** Opening Dataset records block **

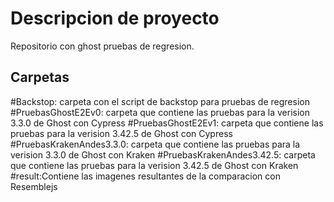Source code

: # Descripcion de proyecto

Repositorio con ghost pruebas de regresion.


## Carpetas

  #Backstop: carpeta con el script de backstop para pruebas de regresion
  #PruebasGhostE2Ev0: carpeta que contiene las pruebas para la verision 3.3.0 de Ghost con Cypress
  #PruebasGhostE2Ev1: carpeta que contiene las pruebas para la verision 3.42.5 de Ghost con Cypress
  #PruebasKrakenAndes3.3.0: carpeta que contiene las pruebas para la verision 3.3.0 de Ghost con Kraken
  #PruebasKrakenAndes3.42.5: carpeta que contiene las pruebas para la verision 3.42.5 de Ghost con Kraken
  #result:Contiene las imagenes resultantes de la comparacion con Resemblejs
  
  



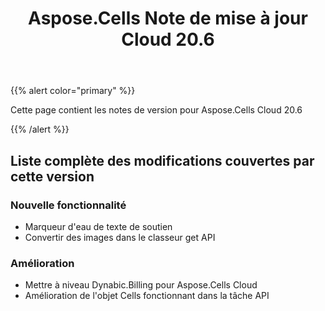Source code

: ﻿---
title: Aspose.Cells Note de mise à jour Cloud 20.6
second_title: Aspose.Cells Cloud Documen
type: docs
url: /fr/aspose-cells-cloud-20-6-release-notes/
description: Aspose.Cells Cloud prend en charge Excel pour créer, convertir, fusionner, diviser, protéger, opération d'objet interne, etc.
weight: 40
---
{{% alert color="primary" %}} 

Cette page contient les notes de version pour Aspose.Cells Cloud 20.6

{{% /alert %}} 
## **Liste complète des modifications couvertes par cette version**
### **Nouvelle fonctionnalité**
- Marqueur d'eau de texte de soutien
- Convertir des images dans le classeur get API
### **Amélioration**
- Mettre à niveau Dynabic.Billing pour Aspose.Cells Cloud
- Amélioration de l'objet Cells fonctionnant dans la tâche API




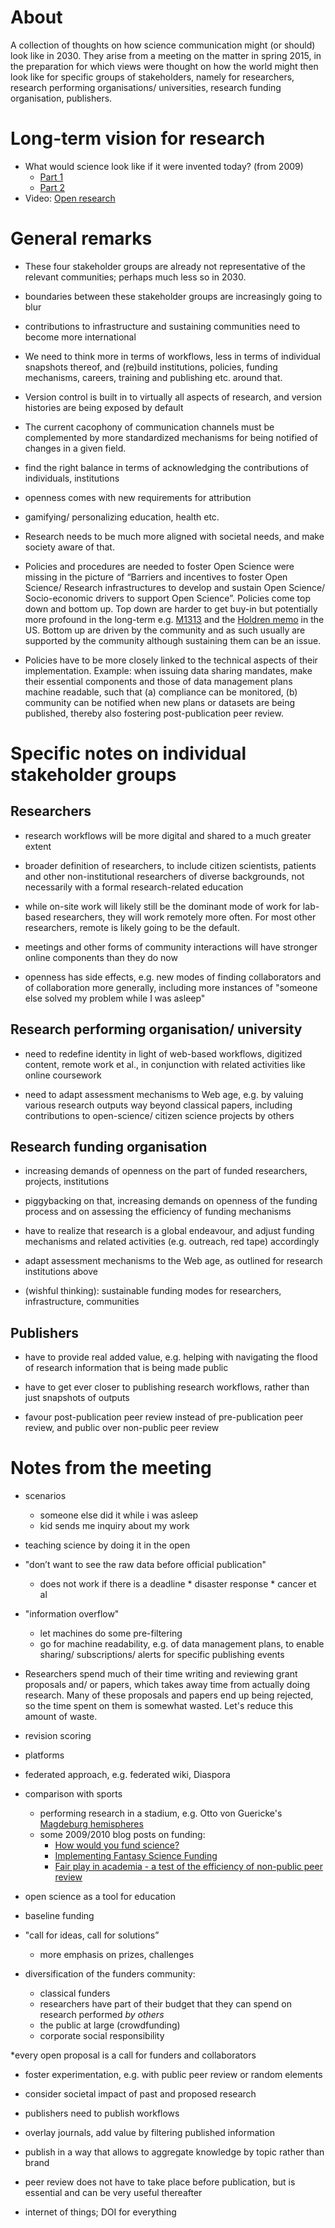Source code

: # About
A collection of thoughts on how science communication might (or should) look like in 2030. They arise from a meeting on the matter in spring 2015, in the preparation for which views were thought on how the world might then look like for specific groups of stakeholders, namely for researchers, research performing organisations/ universities, research funding organisation, publishers.

# Long-term vision for research

* What would science look like if it were invented today? (from 2009)
  * [Part 1](http://ways.org/en/blogs/2009/jun/29/what_would_science_look_like_if_it_were_invented_today)
  * [Part 2](http://ways.org/en/blogs/2009/sep/29/what_would_science_look_like_if_it_were_invented_today_part_ii_knowledge_structuring)
* Video: [Open research](https://www.youtube.com/watch?v=LwW1-X3glak)

# General remarks

* These four stakeholder groups are already not representative of the relevant communities; perhaps much less so in 2030.

* boundaries between these stakeholder groups are increasingly going to blur

* contributions to infrastructure and sustaining communities need to become more international

* We need to think more in terms of workflows, less in terms of individual snapshots thereof, and (re)build institutions, policies, funding mechanisms, careers, training and publishing etc. around that.

* Version control is built in to virtually all aspects of research, and version histories are being exposed by default

* The current cacophony of communication channels must be complemented by more standardized mechanisms for being notified of changes in a given field.

* find the right balance in terms of acknowledging the contributions of
individuals, institutions

* openness comes with new requirements for attribution

* gamifying/ personalizing education, health etc.

* Research needs to be much more aligned with societal needs, and make society aware of that.

* Policies and procedures are needed to foster Open Science were missing in the picture of “Barriers and incentives to foster Open Science/ Research infrastructures to develop and sustain Open Science/ Socio-economic drivers to support Open Science”. Policies come top down and bottom up. Top down are harder to get buy-in but potentially
more profound in the long-term e.g. [M1313](https://www.whitehouse.gov/sites/default/files/omb/memoranda/2013/m-13-13.pdf) and the [Holdren memo](https://www.whitehouse.gov/sites/default/files/microsites/ostp/ostp_public_access_memo_2013.pdf) in the US. Bottom up are driven by the community and as such usually are supported by the community although sustaining them can be an issue.

* Policies have to be more closely linked to the technical aspects of their implementation. Example: when issuing data sharing mandates, make their essential components and those of data management plans machine readable, such that (a) compliance can be monitored, (b) community can be notified when new plans or datasets are being
published, thereby also fostering post-publication peer review.



# Specific notes on individual stakeholder groups

## Researchers

* research workflows will be more digital and shared to a much greater extent

* broader definition of researchers, to include citizen scientists,
patients and other non-institutional researchers of diverse
backgrounds, not necessarily with a formal research-related education

* while on-site work will likely still be the dominant mode of work
for lab-based researchers, they will work remotely more often. For
most other researchers, remote is likely going to be the default.

* meetings and other forms of community interactions will have
stronger online components than they do now

* openness has side effects, e.g. new modes of finding collaborators
and of collaboration more generally, including more instances of
"someone else solved my problem while I was asleep"


## Research performing organisation/ university

* need to redefine identity in light of web-based workflows,
digitized content, remote work et al., in conjunction with related
activities like online coursework

* need to adapt assessment mechanisms to Web age, e.g. by valuing
various research outputs way beyond classical papers, including
contributions to open-science/ citizen science projects by others


## Research funding organisation

* increasing demands of openness on the part of funded researchers,
projects, institutions

* piggybacking on that, increasing demands on openness of the funding
process and on assessing the efficiency of funding mechanisms

* have to realize that research is a global endeavour, and adjust
funding mechanisms and related activities (e.g. outreach, red tape)
accordingly

* adapt assessment mechanisms to the Web age, as outlined for
research institutions above

* (wishful thinking): sustainable funding modes for researchers,
infrastructure, communities


## Publishers

* have to provide real added value, e.g. helping with navigating the
flood of research information that is being made public

* have to get ever closer to publishing research workflows, rather
than just snapshots of outputs

* favour post-publication peer review instead of pre-publication peer
review, and public over non-public peer review

# Notes from the meeting

* scenarios
  * someone else did it while i was asleep
  * kid sends me inquiry about my work
* teaching science by doing it in the open

* "don’t want to see the raw data before official publication"
  * does not work if there is a deadline
		  * disaster response
		  * cancer et al

* "information overflow"
  * let machines do some pre-filtering	
  * go for machine readability, e.g. of data management plans, to enable sharing/ subscriptions/ alerts for specific publishing events

* Researchers spend much of their time writing and reviewing grant proposals and/ or papers, which takes away time from actually doing research. Many of these proposals and papers end up being rejected, so the time spent on them is somewhat wasted. Let's reduce this amount of waste.

* revision scoring

* platforms

* federated approach, e.g. federated wiki, Diaspora

* comparison with sports
  * performing research in a stadium, e.g. Otto von Guericke's [Magdeburg hemispheres](https://en.wikipedia.org/wiki/Magdeburg_hemispheres)
  * some 2009/2010 blog posts on funding:
    * [How would you fund science?](http://ways.org/en/blogs/2010/mar/15/how_would_you_fund_science) 
    * [Implementing Fantasy Science Funding](http://ways.org/en/blogs/2009/may/24/implementing_fantasy_science_funding)
    * [Fair play in academia - a test of the efficiency of non-public peer review](http://ways.org/en/blogs/2010/mar/15/fair_play_in_academia_a_test_of_the_efficiency_of_nonpublic_peer_review)

* open science as a tool for education

* baseline funding

* "call for ideas, call for solutions”
  * more emphasis on prizes, challenges


* diversification of the funders community:
  * classical funders
  * researchers have part of their budget that they can spend on research performed _by others_
  * the public at large (crowdfunding)
  * corporate social responsibility

*every open proposal is a call for funders and collaborators

* foster experimentation, e.g. with public peer review or random elements

* consider societal impact of past and proposed research


* publishers need to publish workflows

* overlay journals, add value by filtering published information

* publish in a way that allows to aggregate knowledge by topic rather than brand

* peer review does not have to take place before publication, but is essential and can be very useful thereafter

* internet of things; DOI for everything


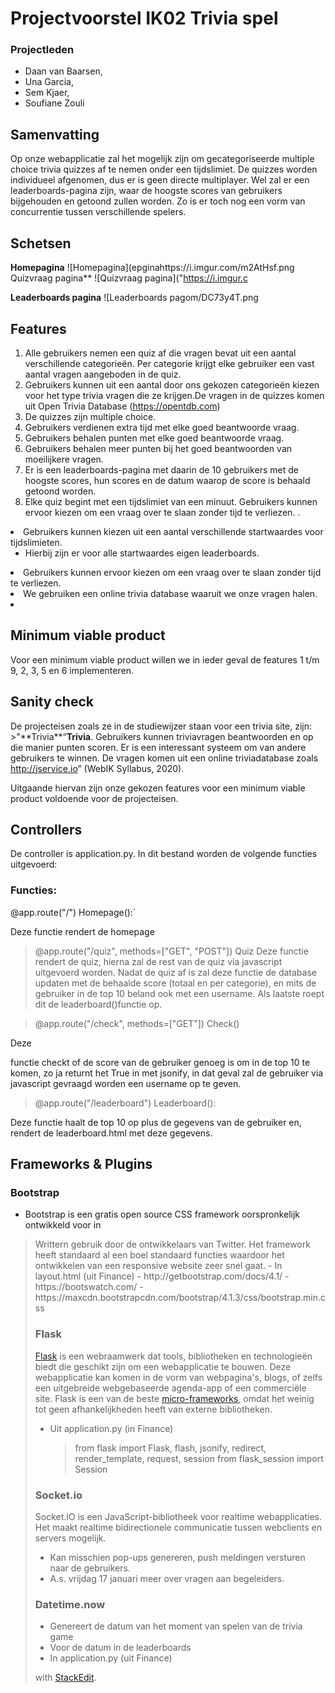 # Projectvoorstel IK02 Trivia spel
### Projectleden 
* Daan van Baarsen, 
* Una Garcia, 
* Sem Kjaer, 
* Soufiane Zouli

## Samenvatting
Op onze webapplicatie zal het mogelijk zijn om gecategoriseerde multiple choice trivia quizzes af te nemen onder een tijdslimiet. De quizzes worden individueel afgenomen, dus er is geen directe multiplayer. Wel zal er een leaderboards-pagina zijn, waar de hoogste scores van gebruikers bijgehouden en getoond zullen worden. Zo is er toch nog een vorm van concurrentie tussen verschillende spelers.

## Schetsen
**Homepagina**
![Homepagina](epginahttps://i.imgur.com/m2AtHsf.png
Quizvraag pagina**
![Quizvraag pagina]("https://i.imgur.c

**Leaderboards pagina**
![Leaderboards pagom/DC73y4T.png
## Features
1.  Alle gebruikers nemen een quiz af die vragen bevat uit een aantal verschillende categorieën. Per categorie krijgt elke gebruiker een vast aantal vragen aangeboden in de quiz.
2. Gebruikers kunnen uit een aantal door ons gekozen categorieën kiezen voor het type trivia vragen die ze krijgen.De vragen in de quizzes komen uit Open Trivia Database (https://opentdb.com)
1. De quizzes zijn multiple choice.
1. Gebruikers verdienen extra tijd met elke goed beantwoorde vraag.
1. Gebruikers behalen punten met elke goed beantwoorde vraag.
1. Gebruikers behalen meer punten bij het goed beantwoorden van moeilijkere vragen.
1. Er is een leaderboards-pagina met daarin de 10 gebruikers met de hoogste scores, hun scores en de datum waarop de score is behaald getoond worden.
1. Elke quiz begint met een tijdslimiet van een minuut.
Gebruikers kunnen ervoor kiezen om een vraag over te slaan zonder tijd te verliezen.
. </li>
<li>Gebruikers kunnen kiezen uit een aantal verschillende startwaardes voor tijdslimieten.
<ul>
<li>Hierbij zijn er voor alle startwaardes eigen leaderboards.</li>
</ul>
</li>
<li>Gebruikers kunnen ervoor kiezen om een vraag over te slaan zonder tijd te verliezen.</li>
<li>We gebruiken een online trivia database waaruit we onze vragen halen.</li>
<li>
 
## </li>
</ol>
<h2 id="minimum-viable-product">Minimum viable product
</h2>
<p>Voor een minimum viable product willen we in ieder geval de features 1 t/m 9, 2, 3, 5 en 6 implementeren.

## </p>
<h2 id="sanity-check">Sanity check
</h2>
<p>De projecteisen zoals ze in de studiewijzer staan voor een trivia site, zijn: 
>"**Trivia**“<strong>Trivia</strong>. Gebruikers kunnen triviavragen beantwoorden en op die manier punten scoren. Er is een interessant systeem om van andere gebruikers te winnen. De vragen komen uit een online triviadatabase zoals <a href="http://jservice.io">http://jservice.io</a>” (WebIK Syllabus, 2020). 

Uitgaande hiervan zijn onze gekozen features voor een minimum viable product voldoende voor de projecteisen.

## Controllers
De controller is application.py. In dit bestand worden de volgende functies uitgevoerd:
###  Functies:
@app.route("/")
Homepage():`

Deze functie rendert de homepage

>@app.route("/quiz", methods=["GET", "POST"])
Quiz
Deze functie rendert de quiz, hierna zal de rest van de quiz via javascript uitgevoerd worden. Nadat de quiz af is zal deze functie de database updaten met de behaalde score (totaal en per categorie), en mits de gebruiker in de top 10 beland ook met een username. Als laatste roept dit de leaderboard()functie op.

>@app.route("/check", methods=["GET"])
Check()

Deze 

functie checkt of de score van de gebruiker genoeg is om in de top 10 te komen, zo ja returnt het True in met jsonify, in dat geval zal de gebruiker via javascript gevraagd worden een username op te geven.

>@app.route("/leaderboard")
Leaderboard():

Deze functie haalt de top 10 op plus de gegevens van de gebruiker en, rendert de leaderboard.html met deze gegevens.


## Frameworks & Plugins
### Bootstrap
 - Bootstrap is een gratis open source CSS framework oorspronkelijk ontwikkeld voor in</p>
<blockquote>
<p>Writtern gebruik door de ontwikkelaars van Twitter. Het framework heeft standaard al een boel standaard functies waardoor het ontwikkelen van een responsive website zeer snel gaat.
 - In layout.html (uit Finance)
 - http://getbootstrap.com/docs/4.1/
 - https://bootswatch.com/
 - https://maxcdn.bootstrapcdn.com/bootstrap/4.1.3/css/bootstrap.min.css
 
### Flask
[Flask](https://flask.palletsprojects.com/) is een webraamwerk dat tools, bibliotheken en technologieën biedt die geschikt zijn om een webapplicatie te bouwen. Deze webapplicatie kan komen in de vorm van webpagina's, blogs, of zelfs een uitgebreide webgebaseerde agenda-app of een commerciële site.
Flask is een van de beste [micro-frameworks](https://en.wikipedia.org/wiki/Microframework), omdat het weinig tot geen afhankelijkheden heeft van externe bibliotheken.

- Uit application.py (in Finance)
	>from flask import Flask, flash, jsonify, redirect, 
	render_template, request, session
	from flask_session import Session
### Socket.io

Socket.IO is een JavaScript-bibliotheek voor realtime webapplicaties. Het maakt realtime bidirectionele communicatie tussen webclients en servers mogelijk.

- Kan misschien pop-ups genereren, push meldingen versturen naar de gebruikers.
- A.s. vrijdag 17 januari meer over vragen aan begeleiders.

### Datetime.now
- Genereert de datum van het moment van spelen van de trivia game
- Voor de datum in de leaderboards
- In application.py (uit Finance)


with <a href="https://stackedit.io/">StackEdit</a>.</p>
</blockquote>

<!--stackedit_data:
eyJoaXN0b3J5IjpbLTE2NTg4OTc2MTAsLTQzOTA0NDEzMCw0NT
E2ODE0ODUsLTQ4MTQ4MzkwOSwxMDA0NjI0MjM5LC0yNDY2MDgw
LDkyNzI2MzY2OSw1NzgzMTcyMzddfQ==
-->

** Closing Dataset records block **

■ **Task prompt**: Reproduce only the lines above spanning from the line containing "endeavour, and adjust" through the line containing "research institutions above", word for word.

■ **Written response**:
* have to realize that research is a global endeavour, and adjust
funding mechanisms and related activities (e.g. outreach, red tape)
accordingly

* adapt assessment mechanisms to the Web age, as outlined for
research institutions above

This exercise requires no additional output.